2.1. Screening of Biocatalysts and Substrates

The synthesis of esters 1a-e, used in this work, was realized as described in Scheme 1.

Hydrolysis of 1a-b was firstly investigated using 20 commercial hydrolases and 15 enzymatic preparations from our laboratory [19,20,21,22,23,24]; only commercial PLE gave hydrolysis of 1a,b (Scheme 2) with conversions ranging between 50 and 100% after 24 h (Table 1).

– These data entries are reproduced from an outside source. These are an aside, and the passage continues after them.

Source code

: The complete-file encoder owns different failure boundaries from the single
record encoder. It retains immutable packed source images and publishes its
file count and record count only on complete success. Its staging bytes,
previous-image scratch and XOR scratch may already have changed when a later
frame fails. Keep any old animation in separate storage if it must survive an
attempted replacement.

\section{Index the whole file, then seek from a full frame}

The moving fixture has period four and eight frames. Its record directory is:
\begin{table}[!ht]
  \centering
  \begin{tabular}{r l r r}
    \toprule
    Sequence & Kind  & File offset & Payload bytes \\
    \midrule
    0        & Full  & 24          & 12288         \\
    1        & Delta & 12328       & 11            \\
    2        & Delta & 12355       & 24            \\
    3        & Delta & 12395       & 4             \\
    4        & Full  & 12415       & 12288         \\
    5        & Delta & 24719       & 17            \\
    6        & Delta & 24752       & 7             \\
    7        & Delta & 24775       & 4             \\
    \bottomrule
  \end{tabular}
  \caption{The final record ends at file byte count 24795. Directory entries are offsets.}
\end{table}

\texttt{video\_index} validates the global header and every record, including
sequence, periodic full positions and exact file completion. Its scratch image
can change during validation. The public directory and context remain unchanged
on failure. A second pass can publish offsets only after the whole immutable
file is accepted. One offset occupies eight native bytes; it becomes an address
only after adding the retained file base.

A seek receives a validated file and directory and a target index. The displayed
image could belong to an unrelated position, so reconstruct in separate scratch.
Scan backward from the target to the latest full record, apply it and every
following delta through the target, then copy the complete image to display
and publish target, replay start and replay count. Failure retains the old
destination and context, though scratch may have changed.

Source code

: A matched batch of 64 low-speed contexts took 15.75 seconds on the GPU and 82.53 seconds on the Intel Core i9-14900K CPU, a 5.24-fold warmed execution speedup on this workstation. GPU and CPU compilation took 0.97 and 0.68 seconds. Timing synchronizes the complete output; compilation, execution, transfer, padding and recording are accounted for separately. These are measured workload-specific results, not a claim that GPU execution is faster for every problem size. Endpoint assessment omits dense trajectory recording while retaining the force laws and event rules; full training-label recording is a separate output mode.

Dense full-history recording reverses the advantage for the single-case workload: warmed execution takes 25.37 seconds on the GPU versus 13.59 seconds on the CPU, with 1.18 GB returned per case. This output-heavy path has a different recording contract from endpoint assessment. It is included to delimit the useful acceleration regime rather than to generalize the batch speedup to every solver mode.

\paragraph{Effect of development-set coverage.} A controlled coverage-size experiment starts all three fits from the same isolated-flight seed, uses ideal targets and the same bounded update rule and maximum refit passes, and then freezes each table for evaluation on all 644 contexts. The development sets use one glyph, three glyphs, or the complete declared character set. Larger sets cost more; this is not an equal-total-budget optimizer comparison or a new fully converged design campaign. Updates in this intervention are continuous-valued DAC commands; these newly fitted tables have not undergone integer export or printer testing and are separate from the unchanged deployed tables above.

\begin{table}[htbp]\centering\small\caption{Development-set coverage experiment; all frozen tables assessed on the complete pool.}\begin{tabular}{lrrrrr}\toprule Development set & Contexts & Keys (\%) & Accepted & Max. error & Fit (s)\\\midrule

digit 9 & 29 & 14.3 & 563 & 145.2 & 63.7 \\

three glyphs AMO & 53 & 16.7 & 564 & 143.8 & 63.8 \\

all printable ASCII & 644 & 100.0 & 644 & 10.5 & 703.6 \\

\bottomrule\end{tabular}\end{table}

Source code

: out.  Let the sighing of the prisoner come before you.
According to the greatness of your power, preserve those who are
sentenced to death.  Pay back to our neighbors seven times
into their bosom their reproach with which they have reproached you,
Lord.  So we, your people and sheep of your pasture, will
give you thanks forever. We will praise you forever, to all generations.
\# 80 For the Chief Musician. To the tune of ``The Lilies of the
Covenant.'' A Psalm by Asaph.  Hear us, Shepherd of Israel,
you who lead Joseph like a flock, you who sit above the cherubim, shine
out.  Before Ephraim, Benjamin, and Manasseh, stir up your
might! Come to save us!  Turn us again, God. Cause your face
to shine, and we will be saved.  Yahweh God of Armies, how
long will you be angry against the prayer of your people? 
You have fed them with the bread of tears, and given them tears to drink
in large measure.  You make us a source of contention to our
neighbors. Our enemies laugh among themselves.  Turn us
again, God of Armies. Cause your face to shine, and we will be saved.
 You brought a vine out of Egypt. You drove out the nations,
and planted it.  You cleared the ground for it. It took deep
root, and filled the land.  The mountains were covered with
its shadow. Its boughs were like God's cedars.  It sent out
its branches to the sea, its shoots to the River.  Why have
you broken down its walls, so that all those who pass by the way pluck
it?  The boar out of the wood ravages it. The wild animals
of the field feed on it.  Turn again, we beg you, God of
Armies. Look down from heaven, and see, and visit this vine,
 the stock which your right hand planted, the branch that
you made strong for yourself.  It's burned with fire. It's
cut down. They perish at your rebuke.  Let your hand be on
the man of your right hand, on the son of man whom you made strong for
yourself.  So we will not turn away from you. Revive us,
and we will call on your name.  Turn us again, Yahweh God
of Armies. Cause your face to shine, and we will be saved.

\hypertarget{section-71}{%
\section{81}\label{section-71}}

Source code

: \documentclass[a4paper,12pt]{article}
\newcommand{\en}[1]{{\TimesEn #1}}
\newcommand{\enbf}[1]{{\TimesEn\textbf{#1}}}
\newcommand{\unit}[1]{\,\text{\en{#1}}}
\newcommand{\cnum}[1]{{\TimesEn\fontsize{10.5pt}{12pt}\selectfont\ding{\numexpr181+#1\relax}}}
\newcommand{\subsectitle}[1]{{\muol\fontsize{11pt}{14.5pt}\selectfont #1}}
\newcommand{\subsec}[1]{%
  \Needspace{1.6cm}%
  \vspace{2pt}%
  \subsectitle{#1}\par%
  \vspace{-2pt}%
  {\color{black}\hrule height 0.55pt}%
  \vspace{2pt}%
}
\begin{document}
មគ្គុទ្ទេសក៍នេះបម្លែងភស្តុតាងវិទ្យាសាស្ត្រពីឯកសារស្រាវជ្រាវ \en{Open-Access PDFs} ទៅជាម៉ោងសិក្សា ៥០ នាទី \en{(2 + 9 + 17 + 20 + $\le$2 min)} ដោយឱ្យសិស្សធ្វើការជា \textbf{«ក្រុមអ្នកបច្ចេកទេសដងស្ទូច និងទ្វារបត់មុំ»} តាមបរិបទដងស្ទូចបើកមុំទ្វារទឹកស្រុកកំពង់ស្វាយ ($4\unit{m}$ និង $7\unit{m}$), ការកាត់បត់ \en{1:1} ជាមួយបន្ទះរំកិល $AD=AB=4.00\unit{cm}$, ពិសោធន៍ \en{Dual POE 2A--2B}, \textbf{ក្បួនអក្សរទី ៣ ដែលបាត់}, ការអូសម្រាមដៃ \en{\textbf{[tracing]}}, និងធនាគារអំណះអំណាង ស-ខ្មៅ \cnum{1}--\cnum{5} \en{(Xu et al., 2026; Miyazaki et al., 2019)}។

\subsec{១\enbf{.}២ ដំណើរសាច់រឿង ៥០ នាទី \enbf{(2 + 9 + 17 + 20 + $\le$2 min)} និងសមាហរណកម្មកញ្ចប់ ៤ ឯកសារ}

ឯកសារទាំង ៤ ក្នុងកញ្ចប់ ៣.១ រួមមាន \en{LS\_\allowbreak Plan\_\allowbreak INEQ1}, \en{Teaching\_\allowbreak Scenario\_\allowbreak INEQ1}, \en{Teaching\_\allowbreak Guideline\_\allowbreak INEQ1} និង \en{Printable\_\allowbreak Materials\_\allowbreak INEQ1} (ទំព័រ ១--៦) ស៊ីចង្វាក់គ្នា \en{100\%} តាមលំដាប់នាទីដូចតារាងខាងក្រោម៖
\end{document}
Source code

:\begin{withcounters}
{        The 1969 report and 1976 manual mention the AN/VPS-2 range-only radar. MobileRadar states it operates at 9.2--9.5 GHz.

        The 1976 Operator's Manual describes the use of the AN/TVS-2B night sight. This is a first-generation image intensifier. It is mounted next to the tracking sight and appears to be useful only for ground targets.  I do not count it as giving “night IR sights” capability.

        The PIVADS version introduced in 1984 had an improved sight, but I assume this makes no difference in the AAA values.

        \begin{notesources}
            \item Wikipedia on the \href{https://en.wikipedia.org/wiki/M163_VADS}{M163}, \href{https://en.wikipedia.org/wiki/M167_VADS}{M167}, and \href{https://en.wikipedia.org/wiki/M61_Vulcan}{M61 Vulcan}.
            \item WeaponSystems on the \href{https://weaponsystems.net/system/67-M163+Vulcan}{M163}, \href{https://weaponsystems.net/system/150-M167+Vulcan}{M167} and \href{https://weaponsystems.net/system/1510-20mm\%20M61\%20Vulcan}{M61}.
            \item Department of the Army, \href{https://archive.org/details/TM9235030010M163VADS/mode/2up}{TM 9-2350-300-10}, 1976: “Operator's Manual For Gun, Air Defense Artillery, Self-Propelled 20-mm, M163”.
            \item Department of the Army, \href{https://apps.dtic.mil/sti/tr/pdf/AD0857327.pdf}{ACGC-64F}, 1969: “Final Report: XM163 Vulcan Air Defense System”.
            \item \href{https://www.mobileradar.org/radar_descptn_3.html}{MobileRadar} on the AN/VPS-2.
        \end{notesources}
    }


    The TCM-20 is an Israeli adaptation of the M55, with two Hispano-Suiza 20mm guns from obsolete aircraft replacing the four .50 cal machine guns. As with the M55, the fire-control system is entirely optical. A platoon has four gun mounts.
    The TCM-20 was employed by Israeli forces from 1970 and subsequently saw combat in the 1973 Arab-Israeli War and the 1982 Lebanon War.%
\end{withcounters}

The reactions occurred with excellent rates, but low enantioselectivity, furnishing the S-acid with enantiomeric ratio (E) ranging between 8 and 10. Absolute configurations were assigned by comparison with enantiomerically pure sample previously synthesized [16]. Different (bulkier) alcohol moieties were introduced with the aim of increasing the enantioselectivity, therefore esters 1c,d were synthesized as shown before and used as substrates for the enzymatic hydrolysis with commercial PLE, but enantioselectivity remained quite low (E < 8 in both the cases).

As a strategy for improving enantioselectivity, we synthesized 1e, where a benzyloxy propylcarbamate was introduced as meta-substituent for boosting the structural diversity of the two aromatic groups (Scheme 3).

In fact, the kinetic resolution of 1e occurred with higher enantioselectivity (E = 21, entry 1, Table 2) than what observed with 1a–d. Commercial PLE preparation is extracted from animal tissues and composed by 6 different isoenzymes, each one potentially leading to different stereoselectivity [14,25]; therefore, we also tested the six isoforms as single recombinant enzymes (commercially available and named ECS-PLE 01–06) for the hydrolysis of 1e (Table 2, entries 2-7).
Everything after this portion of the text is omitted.